Teams iterate on prompts the way we used to debug code before debuggers existed. Change something, run it, see if it’s better. No isolation. No clear signal about which change mattered. Just trial and error until something seems to work.
The Prompt Report documents left an impression on me with their case study: 47 recorded steps of iteration, where accidentally duplicating an email in the prompt improved performance. It’d be nice if we knew why it helped, but for now I assume no one knows. In this case, the engineer was optimizing for the wrong metric anyway because they lacked domain expertise. Tight iteration, but blind to which signals matter.
This is the pattern I keep seeing. In ‘AI adoption’ related efforts, teams rewrite entire prompts and evaluate “did it get better?” But prompts are interconnected systems where changing one part ripples through the entire interaction. The model interprets later instructions through the lens of earlier ones. Add a constraint in one section, and the interpretation of a previous instruction shifts. When you change multiple things at once, you can’t tell which change caused the improvement or regression.
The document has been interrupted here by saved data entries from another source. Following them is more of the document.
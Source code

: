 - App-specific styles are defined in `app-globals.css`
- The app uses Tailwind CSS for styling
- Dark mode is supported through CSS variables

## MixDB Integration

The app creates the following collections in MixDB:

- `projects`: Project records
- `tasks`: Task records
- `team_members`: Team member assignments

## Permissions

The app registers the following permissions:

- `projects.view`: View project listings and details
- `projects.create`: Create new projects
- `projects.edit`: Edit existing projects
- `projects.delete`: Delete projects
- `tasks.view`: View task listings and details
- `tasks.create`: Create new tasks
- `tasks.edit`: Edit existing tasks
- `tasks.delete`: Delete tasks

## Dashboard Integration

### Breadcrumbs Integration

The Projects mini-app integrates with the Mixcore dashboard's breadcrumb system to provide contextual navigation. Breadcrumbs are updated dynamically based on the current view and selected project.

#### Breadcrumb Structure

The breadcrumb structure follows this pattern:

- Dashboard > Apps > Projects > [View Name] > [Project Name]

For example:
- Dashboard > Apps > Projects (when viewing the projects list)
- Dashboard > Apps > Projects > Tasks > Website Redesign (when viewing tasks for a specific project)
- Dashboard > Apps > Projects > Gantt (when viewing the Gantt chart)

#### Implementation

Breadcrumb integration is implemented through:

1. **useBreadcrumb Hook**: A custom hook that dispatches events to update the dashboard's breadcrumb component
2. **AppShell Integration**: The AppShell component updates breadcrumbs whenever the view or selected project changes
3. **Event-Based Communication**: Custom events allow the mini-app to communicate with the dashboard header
Even when teams do isolate changes, they often iterate at the wrong level. They tweak words when the structure is broken, switching “analyze” to “examine” when the real problem is using zero-shot prompting for a task that needs few-shots to work massage the context. Or they restructure from few-shot to chain-of-thought when the issue is ambiguous task intent. It’s like debugging a race condition by renaming variables, or fixing an algorithm bug by reformatting the code. The feedback is scoped, but pointed at the wrong abstraction layer.
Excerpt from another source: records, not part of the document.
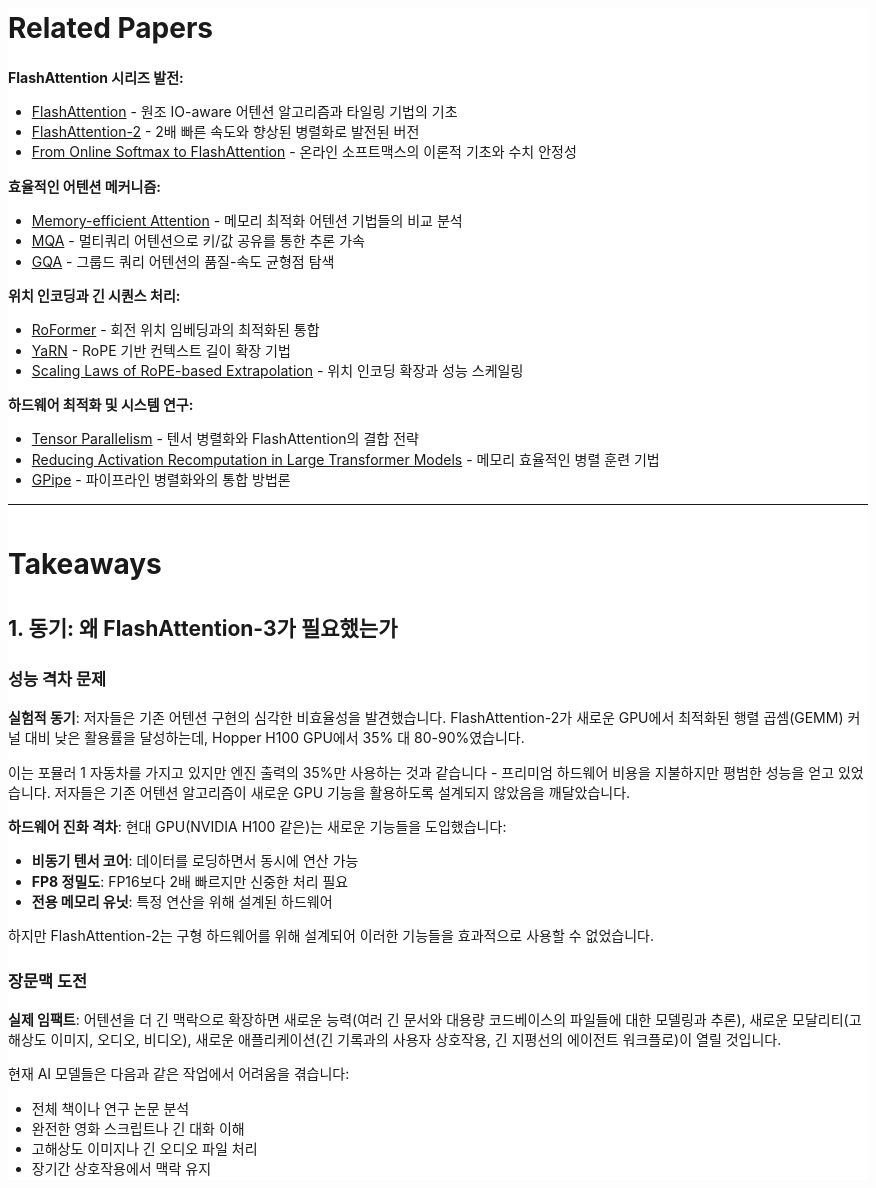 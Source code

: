 # Related Papers

**FlashAttention 시리즈 발전:**
- [FlashAttention](../fa) - 원조 IO-aware 어텐션 알고리즘과 타일링 기법의 기초
- [FlashAttention-2](../fa2) - 2배 빠른 속도와 향상된 병렬화로 발전된 버전
- [From Online Softmax to FlashAttention](https://courses.cs.washington.edu/courses/cse599m/23sp/notes/flashattn.pdf) - 온라인 소프트맥스의 이론적 기초와 수치 안정성

**효율적인 어텐션 메커니즘:**
- [Memory-efficient Attention](https://arxiv.org/pdf/2112.05682) - 메모리 최적화 어텐션 기법들의 비교 분석
- [MQA](https://arxiv.org/pdf/1911.02150) - 멀티쿼리 어텐션으로 키/값 공유를 통한 추론 가속
- [GQA](https://arxiv.org/pdf/2305.13245) - 그룹드 쿼리 어텐션의 품질-속도 균형점 탐색

**위치 인코딩과 긴 시퀀스 처리:**
- [RoFormer](https://arxiv.org/pdf/2104.09864) - 회전 위치 임베딩과의 최적화된 통합
- [YaRN](https://arxiv.org/pdf/2309.00071) - RoPE 기반 컨텍스트 길이 확장 기법
- [Scaling Laws of RoPE-based Extrapolation](https://arxiv.org/pdf/2310.05209) - 위치 인코딩 확장과 성능 스케일링

**하드웨어 최적화 및 시스템 연구:**
- [Tensor Parallelism](../tp) - 텐서 병렬화와 FlashAttention의 결합 전략
- [Reducing Activation Recomputation in Large Transformer Models](../sp) - 메모리 효율적인 병렬 훈련 기법
- [GPipe](../pp) - 파이프라인 병렬화와의 통합 방법론

---

# Takeaways

## 1. 동기: 왜 FlashAttention-3가 필요했는가

### 성능 격차 문제

**실험적 동기**: 저자들은 기존 어텐션 구현의 심각한 비효율성을 발견했습니다. FlashAttention-2가 새로운 GPU에서 최적화된 행렬 곱셈(GEMM) 커널 대비 낮은 활용률을 달성하는데, Hopper H100 GPU에서 35% 대 80-90%였습니다.

이는 포뮬러 1 자동차를 가지고 있지만 엔진 출력의 35%만 사용하는 것과 같습니다 - 프리미엄 하드웨어 비용을 지불하지만 평범한 성능을 얻고 있었습니다. 저자들은 기존 어텐션 알고리즘이 새로운 GPU 기능을 활용하도록 설계되지 않았음을 깨달았습니다.

**하드웨어 진화 격차**: 현대 GPU(NVIDIA H100 같은)는 새로운 기능들을 도입했습니다:

- **비동기 텐서 코어**: 데이터를 로딩하면서 동시에 연산 가능
- **FP8 정밀도**: FP16보다 2배 빠르지만 신중한 처리 필요
- **전용 메모리 유닛**: 특정 연산을 위해 설계된 하드웨어

하지만 FlashAttention-2는 구형 하드웨어를 위해 설계되어 이러한 기능들을 효과적으로 사용할 수 없었습니다.

### 장문맥 도전

**실제 임팩트**: 어텐션을 더 긴 맥락으로 확장하면 새로운 능력(여러 긴 문서와 대용량 코드베이스의 파일들에 대한 모델링과 추론), 새로운 모달리티(고해상도 이미지, 오디오, 비디오), 새로운 애플리케이션(긴 기록과의 사용자 상호작용, 긴 지평선의 에이전트 워크플로)이 열릴 것입니다.

현재 AI 모델들은 다음과 같은 작업에서 어려움을 겪습니다:

- 전체 책이나 연구 논문 분석
- 완전한 영화 스크립트나 긴 대화 이해
- 고해상도 이미지나 긴 오디오 파일 처리
- 장기간 상호작용에서 맥락 유지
Martin Fowler’s work on anchoring AI to reference applications shows what scoped feedback looks like. Initial attempts at drift detection “went a bit overboard with lots of irrelevant comparisons.” Narrowing the feedback loop (through scoped examples) helped. Changing prompts, or models didn’t (or at least it didn’t for me in a nearly identical situation). Instead of checking every possible difference, they made the success criteria bimodal. As in either the pattern exists or it doesn’t. Once the boundaries get clearer, you end up reducing the noise in your feedback loops.
Simon Willison frames this as designing for problems with “clear success criteria” where trial and error makes sense. The key phrase is “clear success criteria”. You need unambiguous verification. Git history provides that. Test suites provide that. “Did it get better?” doesn’t. This is why reliable verifiers matter. Without clear signals, you’re optimizing blind even if you’re iterating fast. So using AI to write tests gives mixed results, but having AI write code against a well tested code goes much more smoothly.
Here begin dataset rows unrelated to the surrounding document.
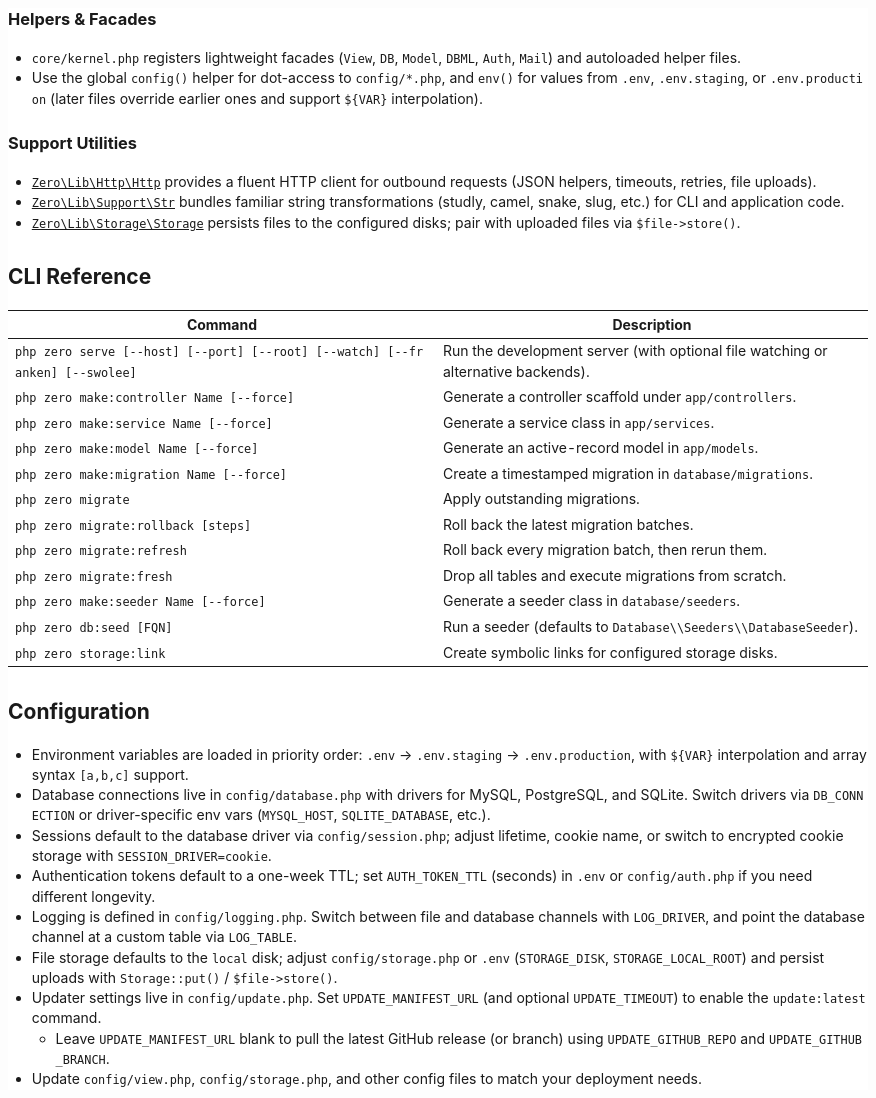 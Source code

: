 ### Helpers & Facades

- `core/kernel.php` registers lightweight facades (`View`, `DB`, `Model`, `DBML`, `Auth`, `Mail`) and autoloaded helper files.
- Use the global `config()` helper for dot-access to `config/*.php`, and `env()` for values from `.env`, `.env.staging`, or `.env.production` (later files override earlier ones and support `${VAR}` interpolation).

### Support Utilities

- [`Zero\Lib\Http\Http`](docs/support.md#http-client) provides a fluent HTTP client for outbound requests (JSON helpers, timeouts, retries, file uploads).
- [`Zero\Lib\Support\Str`](docs/support.md#string-helpers) bundles familiar string transformations (studly, camel, snake, slug, etc.) for CLI and application code.
- [`Zero\Lib\Storage\Storage`](docs/support.md#storage) persists files to the configured disks; pair with uploaded files via `$file->store()`.

## CLI Reference

| Command                                                                      | Description                                                                       |
| ---------------------------------------------------------------------------- | --------------------------------------------------------------------------------- |
| `php zero serve [--host] [--port] [--root] [--watch] [--franken] [--swolee]` | Run the development server (with optional file watching or alternative backends). |
| `php zero make:controller Name [--force]`                                    | Generate a controller scaffold under `app/controllers`.                           |
| `php zero make:service Name [--force]`                                       | Generate a service class in `app/services`.                                       |
| `php zero make:model Name [--force]`                                         | Generate an active-record model in `app/models`.                                  |
| `php zero make:migration Name [--force]`                                     | Create a timestamped migration in `database/migrations`.                          |
| `php zero migrate`                                                           | Apply outstanding migrations.                                                     |
| `php zero migrate:rollback [steps]`                                          | Roll back the latest migration batches.                                           |
| `php zero migrate:refresh`                                                   | Roll back every migration batch, then rerun them.                                 |
| `php zero migrate:fresh`                                                     | Drop all tables and execute migrations from scratch.                              |
| `php zero make:seeder Name [--force]`                                        | Generate a seeder class in `database/seeders`.                                    |
| `php zero db:seed [FQN]`                                                     | Run a seeder (defaults to `Database\\Seeders\\DatabaseSeeder`).                   |
| `php zero storage:link`                                                      | Create symbolic links for configured storage disks.                               |

## Configuration

- Environment variables are loaded in priority order: `.env` → `.env.staging` → `.env.production`, with `${VAR}` interpolation and array syntax `[a,b,c]` support.
- Database connections live in `config/database.php` with drivers for MySQL, PostgreSQL, and SQLite. Switch drivers via `DB_CONNECTION` or driver-specific env vars (`MYSQL_HOST`, `SQLITE_DATABASE`, etc.).
- Sessions default to the database driver via `config/session.php`; adjust lifetime, cookie name, or switch to encrypted cookie storage with `SESSION_DRIVER=cookie`.
- Authentication tokens default to a one-week TTL; set `AUTH_TOKEN_TTL` (seconds) in `.env` or `config/auth.php` if you need different longevity.
- Logging is defined in `config/logging.php`. Switch between file and database channels with `LOG_DRIVER`, and point the database channel at a custom table via `LOG_TABLE`.
- File storage defaults to the `local` disk; adjust `config/storage.php` or `.env` (`STORAGE_DISK`, `STORAGE_LOCAL_ROOT`) and persist uploads with `Storage::put()` / `$file->store()`.
- Updater settings live in `config/update.php`. Set `UPDATE_MANIFEST_URL` (and optional `UPDATE_TIMEOUT`) to enable the `update:latest` command.
  - Leave `UPDATE_MANIFEST_URL` blank to pull the latest GitHub release (or branch) using `UPDATE_GITHUB_REPO` and `UPDATE_GITHUB_BRANCH`.
- Update `config/view.php`, `config/storage.php`, and other config files to match your deployment needs.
The Prompt Report’s case study ended with DSPy’s automated prompt optimization outperforming manual iteration. DSPy works because it runs bounded experiments with clear metrics. Change one variable, measure the impact, iterate. Same pattern as A/B testing or feature flags with proper instrumentation.
I’ve noticed command compression follows this pattern. Early on you’re verbose because you don’t know which parts matter. You can’t scope feedback when you don’t know the variables. As you observe outputs and refine, you compress to the essential signals. The compression is learned efficiency from experience where you end up running scoped experiments hundreds of times. You’ve calibrated which signals actually matter and which are noise.
Most teams iterate prompts the way we used to debug before we had tools-changing everything and hoping. The discipline isn’t writing better prompts. It’s treating prompt iteration like debugging: isolate the variable, measure the impact, verify the signal. Scope your feedback or stay blind.